Nothing
#' Fit excess count model
#'
#' This function estimates the increase in the rate for a count time series relative to
#' the rate for a typical year. Two options are available: 1 - model the rate increase as a
#' smooth function and estimate this function or 2 - estimate the total excess in intervals.
#' For 1 an `event` date can be provided and a discontinuity included in the model.

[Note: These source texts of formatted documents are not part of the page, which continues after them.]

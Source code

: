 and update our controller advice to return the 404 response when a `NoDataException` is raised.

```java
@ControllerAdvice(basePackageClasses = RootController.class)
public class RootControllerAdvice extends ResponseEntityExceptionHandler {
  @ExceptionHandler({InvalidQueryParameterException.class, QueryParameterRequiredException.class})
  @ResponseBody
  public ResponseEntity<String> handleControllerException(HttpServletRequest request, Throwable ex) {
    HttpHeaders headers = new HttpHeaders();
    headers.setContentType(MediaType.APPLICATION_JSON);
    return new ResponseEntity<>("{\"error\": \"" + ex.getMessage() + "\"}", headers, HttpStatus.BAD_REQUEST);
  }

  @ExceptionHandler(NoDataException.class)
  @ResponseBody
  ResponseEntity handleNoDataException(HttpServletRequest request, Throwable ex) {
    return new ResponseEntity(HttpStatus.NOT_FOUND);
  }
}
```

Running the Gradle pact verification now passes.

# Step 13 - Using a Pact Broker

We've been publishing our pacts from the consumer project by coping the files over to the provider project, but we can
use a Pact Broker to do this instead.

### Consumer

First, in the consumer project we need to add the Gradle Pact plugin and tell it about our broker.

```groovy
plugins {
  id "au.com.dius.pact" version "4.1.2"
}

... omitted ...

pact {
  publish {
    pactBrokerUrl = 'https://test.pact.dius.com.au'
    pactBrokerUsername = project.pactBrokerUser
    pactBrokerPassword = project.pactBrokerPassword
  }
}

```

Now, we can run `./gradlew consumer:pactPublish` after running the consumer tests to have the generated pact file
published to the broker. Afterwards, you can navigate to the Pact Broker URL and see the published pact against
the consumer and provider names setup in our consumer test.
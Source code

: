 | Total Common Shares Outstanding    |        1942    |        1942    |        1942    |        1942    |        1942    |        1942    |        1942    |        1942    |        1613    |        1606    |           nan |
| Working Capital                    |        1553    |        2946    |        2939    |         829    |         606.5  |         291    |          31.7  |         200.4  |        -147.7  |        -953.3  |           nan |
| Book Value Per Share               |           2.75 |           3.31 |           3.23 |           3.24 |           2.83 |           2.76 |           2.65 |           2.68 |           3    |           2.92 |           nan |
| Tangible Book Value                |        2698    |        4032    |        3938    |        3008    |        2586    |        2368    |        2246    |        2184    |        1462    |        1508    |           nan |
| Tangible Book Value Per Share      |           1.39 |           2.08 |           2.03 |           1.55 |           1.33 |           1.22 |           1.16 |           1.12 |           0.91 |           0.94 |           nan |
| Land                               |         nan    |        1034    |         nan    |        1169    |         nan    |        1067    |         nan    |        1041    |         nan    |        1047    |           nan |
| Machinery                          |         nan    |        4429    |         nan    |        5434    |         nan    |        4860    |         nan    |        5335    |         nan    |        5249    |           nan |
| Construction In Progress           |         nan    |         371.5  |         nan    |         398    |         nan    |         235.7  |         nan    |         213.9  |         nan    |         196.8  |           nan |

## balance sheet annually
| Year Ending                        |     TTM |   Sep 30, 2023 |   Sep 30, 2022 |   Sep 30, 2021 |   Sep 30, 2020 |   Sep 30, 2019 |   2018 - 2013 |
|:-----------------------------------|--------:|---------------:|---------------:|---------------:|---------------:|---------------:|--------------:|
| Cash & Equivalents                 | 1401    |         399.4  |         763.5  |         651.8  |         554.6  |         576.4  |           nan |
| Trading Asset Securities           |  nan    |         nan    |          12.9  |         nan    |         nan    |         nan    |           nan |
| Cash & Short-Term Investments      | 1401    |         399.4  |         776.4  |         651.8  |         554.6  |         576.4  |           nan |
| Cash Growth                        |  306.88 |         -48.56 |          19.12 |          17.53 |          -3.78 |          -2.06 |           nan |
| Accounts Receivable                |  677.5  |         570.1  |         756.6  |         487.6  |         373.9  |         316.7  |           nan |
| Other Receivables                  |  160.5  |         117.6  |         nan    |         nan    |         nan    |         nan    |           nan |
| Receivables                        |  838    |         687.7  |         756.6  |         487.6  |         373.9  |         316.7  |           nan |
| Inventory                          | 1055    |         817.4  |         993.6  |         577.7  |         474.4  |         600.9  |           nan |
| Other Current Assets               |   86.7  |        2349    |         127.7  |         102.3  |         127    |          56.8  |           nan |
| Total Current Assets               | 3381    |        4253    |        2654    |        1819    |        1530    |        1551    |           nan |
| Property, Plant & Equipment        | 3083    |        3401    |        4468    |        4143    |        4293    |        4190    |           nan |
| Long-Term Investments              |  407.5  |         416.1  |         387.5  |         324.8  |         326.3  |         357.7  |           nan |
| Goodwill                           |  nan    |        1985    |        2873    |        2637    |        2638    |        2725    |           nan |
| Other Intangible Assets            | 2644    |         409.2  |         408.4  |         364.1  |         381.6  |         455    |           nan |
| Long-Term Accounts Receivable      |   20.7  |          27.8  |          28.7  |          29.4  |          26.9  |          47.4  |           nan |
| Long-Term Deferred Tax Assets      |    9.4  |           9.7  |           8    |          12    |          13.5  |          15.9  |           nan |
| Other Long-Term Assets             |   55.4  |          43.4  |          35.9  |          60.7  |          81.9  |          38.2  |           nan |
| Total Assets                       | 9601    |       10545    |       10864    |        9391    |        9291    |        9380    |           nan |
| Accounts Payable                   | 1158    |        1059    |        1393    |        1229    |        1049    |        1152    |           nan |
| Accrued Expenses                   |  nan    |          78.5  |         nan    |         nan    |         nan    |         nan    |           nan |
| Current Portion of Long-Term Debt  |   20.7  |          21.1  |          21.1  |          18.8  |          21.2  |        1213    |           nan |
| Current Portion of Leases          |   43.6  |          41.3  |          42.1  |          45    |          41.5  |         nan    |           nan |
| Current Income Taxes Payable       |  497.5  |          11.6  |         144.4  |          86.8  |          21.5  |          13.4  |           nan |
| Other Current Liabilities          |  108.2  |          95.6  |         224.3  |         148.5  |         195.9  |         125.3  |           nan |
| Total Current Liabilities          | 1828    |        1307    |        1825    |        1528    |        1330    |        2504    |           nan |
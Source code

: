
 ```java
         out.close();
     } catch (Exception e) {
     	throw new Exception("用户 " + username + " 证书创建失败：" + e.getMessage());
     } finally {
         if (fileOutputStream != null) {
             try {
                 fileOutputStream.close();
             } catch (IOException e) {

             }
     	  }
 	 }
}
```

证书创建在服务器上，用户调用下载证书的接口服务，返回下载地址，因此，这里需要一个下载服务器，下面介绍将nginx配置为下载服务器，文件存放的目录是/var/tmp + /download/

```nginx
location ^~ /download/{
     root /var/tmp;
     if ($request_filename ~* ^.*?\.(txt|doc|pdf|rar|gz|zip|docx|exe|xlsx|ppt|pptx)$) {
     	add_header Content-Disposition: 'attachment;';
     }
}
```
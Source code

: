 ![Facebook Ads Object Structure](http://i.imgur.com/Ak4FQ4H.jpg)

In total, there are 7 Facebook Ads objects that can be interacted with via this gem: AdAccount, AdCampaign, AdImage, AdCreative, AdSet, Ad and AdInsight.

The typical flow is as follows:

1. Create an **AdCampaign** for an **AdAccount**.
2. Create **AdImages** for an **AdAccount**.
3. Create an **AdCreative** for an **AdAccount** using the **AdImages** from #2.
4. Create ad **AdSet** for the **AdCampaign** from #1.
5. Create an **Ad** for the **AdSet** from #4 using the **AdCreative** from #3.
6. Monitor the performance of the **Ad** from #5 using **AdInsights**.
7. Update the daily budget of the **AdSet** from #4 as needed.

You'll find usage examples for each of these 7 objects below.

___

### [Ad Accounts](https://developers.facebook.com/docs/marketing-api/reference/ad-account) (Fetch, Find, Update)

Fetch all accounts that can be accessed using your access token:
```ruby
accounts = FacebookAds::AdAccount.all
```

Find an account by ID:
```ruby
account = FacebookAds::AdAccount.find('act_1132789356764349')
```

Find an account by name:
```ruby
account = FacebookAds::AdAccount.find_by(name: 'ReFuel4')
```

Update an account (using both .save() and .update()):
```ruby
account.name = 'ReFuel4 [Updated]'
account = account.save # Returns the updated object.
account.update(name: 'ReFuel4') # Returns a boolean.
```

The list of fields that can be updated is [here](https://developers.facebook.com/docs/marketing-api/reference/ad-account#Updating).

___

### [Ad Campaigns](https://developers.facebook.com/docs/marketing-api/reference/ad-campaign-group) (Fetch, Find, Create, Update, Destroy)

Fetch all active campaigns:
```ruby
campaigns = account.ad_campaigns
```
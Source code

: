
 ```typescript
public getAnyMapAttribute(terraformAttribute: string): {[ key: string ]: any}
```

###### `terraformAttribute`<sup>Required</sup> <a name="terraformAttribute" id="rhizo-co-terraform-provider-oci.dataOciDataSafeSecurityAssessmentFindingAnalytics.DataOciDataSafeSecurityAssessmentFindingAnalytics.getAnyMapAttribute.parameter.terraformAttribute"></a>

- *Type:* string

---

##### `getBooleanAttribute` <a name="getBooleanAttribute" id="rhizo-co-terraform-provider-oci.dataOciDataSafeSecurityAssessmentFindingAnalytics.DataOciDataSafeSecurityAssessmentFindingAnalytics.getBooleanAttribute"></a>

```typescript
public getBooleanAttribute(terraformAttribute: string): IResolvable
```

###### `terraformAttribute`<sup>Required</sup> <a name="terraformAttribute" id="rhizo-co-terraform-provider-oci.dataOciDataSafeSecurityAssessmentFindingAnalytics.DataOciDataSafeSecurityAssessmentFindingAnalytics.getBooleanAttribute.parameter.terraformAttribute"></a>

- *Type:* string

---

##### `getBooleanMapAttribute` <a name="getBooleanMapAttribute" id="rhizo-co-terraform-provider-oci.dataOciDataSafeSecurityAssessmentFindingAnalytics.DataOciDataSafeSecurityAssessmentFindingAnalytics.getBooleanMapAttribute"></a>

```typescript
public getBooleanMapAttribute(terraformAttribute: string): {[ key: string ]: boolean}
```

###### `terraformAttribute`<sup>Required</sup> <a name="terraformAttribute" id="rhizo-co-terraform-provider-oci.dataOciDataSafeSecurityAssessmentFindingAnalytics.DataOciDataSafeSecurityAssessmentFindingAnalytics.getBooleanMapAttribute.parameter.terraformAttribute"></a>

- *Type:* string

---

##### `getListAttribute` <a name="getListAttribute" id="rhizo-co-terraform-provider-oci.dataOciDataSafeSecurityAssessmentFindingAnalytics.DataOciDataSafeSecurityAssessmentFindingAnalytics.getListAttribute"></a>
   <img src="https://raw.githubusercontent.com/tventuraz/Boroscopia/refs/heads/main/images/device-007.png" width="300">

#' You can do either 1 or 2 or both.
#'
#' Three versions of the model are available: 1 - Assume counts are Poisson distributed,
#' 2 - assume counts are overdispersed Poisson, or 3 - assume a mixed model with
#' correlated errors. The second is the default and recommended for weekly count data. For daily counts we often find
#' evidence of correlation and recommend the third along with setting `weekday.effect = TRUE`.
#'
#' If the `counts` object includes a `expected` column produced by `compute_expected` these are used
#' as the expected counts. If not, then these are computed.
#'
#' @param counts A data frame with date, count and population columns.
#' @param start First day of interval to which model will be fit
#' @param end Last day of interval to which model will be fit
#' @param knots.per.year Number of knots per year used for the fitted smooth function
#' @param event If modeling a discontinuity is desired, this is the day in which it happens
#' @param intervals Instead of `start` and `end` a list of time intervals can be provided and excess is computed in each one
#' @param discontinuity Logical that determines if discontinuity is allowed at `event`
#' @param model Which version of the model to fit
#' @param exclude Dates to exclude when computing expected counts
#' @param include.trend Logical that determines if a slow trend is included in the model.
#' @param trend.knots.per.year Number of knots per year used by `compute_expected` to estimate the trend for the expected counts
#' @param harmonics Number of harmonics used by `compute_expected` to estimate seasonal trend
#' @param frequency Number of observations per year. If not provided an attempt is made to calculate it
#' @param weekday.effect Logical that determins if a day of the week effects is included in the model. Should be `FALSE` for weekly or monthly data.
#' @param control.dates When `model` is set to `correlated`, these dates are used to estimate the covariance matrix. The larger this is the slower the function runs.
#' @param max.control If the length of `control.dates` is larger than `max.control` the function stops.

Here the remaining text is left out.